Never Be Recovered.


Have you ever got this all-in-one feeling? A depression package. That feeling that combines grief, boredom fatigue. No, I am not that depressed where I want to die, heck noo. I just feel so tired and sick of everything I have to go through these days.

PMR is over but then my toe cracked so I cant go anywhere at the moment. Still crooked. Stuck at home doing nothing. My phone has been mistaken to be out of service whereas it was just the simcard that didnt correctly fitted. So there I was, still am, bored. To death.

Do you know what it feels like, having your days so empty? To cry mute, to have your head throbbing, to have your heart breaking, bit by bit and to feel so worthless as every minute goes by, checking your phone, hoping for a simple text from someone but no, nothing.

Yeah I remember that night recently. Al Ben, a cute guy from Subang Jaya hollered at me on Skype but I didnt feel like chatting what more having video chat. I was online on Facebook and saw Azhar was online too. He didnt holler so I assumed he was busy so yeah, let him be. Not a problem.

I got so bored. I need someone to talk to. And at that time, I believe talking to strangers would be nice. So I went Omegle and found a guy from California. His name is Kyle, 19, white and asian. Nice guy, open minded and seemed to know a bit about Malaysia. Oh and he's humble too. I told him I like his name as he told me I have a nice name. He's a genius. God. He's a good guesser. He said I was around 15 and EXACTLY! I am 15.

I taught him a bit of Bahasa Melayu since he didnt mind. Haha. I did most of the asking. I talked much about myself until there's this one moment that I had to leave him hanging. It was approximately 3 and my mum was suddenly awake LOL. I left Kyle. JUST LIKE THAT. I am still feeling bad about it.

I couldnt sleep as a consequence of the dream I had a few days ago whereby I was dead. Waking up alive. Confounded. Back to square one, yeah I couldnt sleep. I texted Azhar. I told myself I would be so lucky if he replies. Then I closed my eyes. A few moments later he replied. Just a few texts with a smile in each of them, I found myself a bit consoled. After reciting Ayat Kursi and Al-Fatihah I dozed off. That easy.

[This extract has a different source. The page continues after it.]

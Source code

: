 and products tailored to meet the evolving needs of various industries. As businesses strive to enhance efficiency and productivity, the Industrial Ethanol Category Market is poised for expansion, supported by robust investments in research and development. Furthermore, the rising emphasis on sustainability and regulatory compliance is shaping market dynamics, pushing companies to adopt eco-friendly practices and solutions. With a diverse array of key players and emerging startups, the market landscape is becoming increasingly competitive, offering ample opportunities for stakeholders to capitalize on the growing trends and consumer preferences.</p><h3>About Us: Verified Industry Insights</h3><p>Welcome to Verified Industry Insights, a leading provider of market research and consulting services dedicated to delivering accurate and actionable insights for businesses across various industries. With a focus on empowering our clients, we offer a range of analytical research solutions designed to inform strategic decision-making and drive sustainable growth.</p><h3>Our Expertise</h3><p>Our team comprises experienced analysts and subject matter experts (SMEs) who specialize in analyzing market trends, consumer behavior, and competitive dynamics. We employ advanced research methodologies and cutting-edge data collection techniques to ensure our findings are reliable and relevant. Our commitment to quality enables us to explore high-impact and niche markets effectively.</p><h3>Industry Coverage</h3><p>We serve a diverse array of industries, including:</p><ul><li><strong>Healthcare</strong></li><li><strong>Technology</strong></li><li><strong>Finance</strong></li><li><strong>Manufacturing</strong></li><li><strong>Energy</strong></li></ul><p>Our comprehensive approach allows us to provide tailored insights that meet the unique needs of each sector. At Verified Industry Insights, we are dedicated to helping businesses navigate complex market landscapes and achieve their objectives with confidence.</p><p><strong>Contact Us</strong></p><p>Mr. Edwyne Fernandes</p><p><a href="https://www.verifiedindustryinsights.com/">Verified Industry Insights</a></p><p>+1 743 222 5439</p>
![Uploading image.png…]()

This morning, I accidentally kicked the couch with my left foot. My fourth toe, which is the one that is going to recover, hurt like hell! I felt like crying. I dont know if I am just being a drama queen but I think I can feel the bone there isnt at the right position. My head is still throbbing since two nights ago. Now I feel like barfing. Yeah I know, sucks to be me.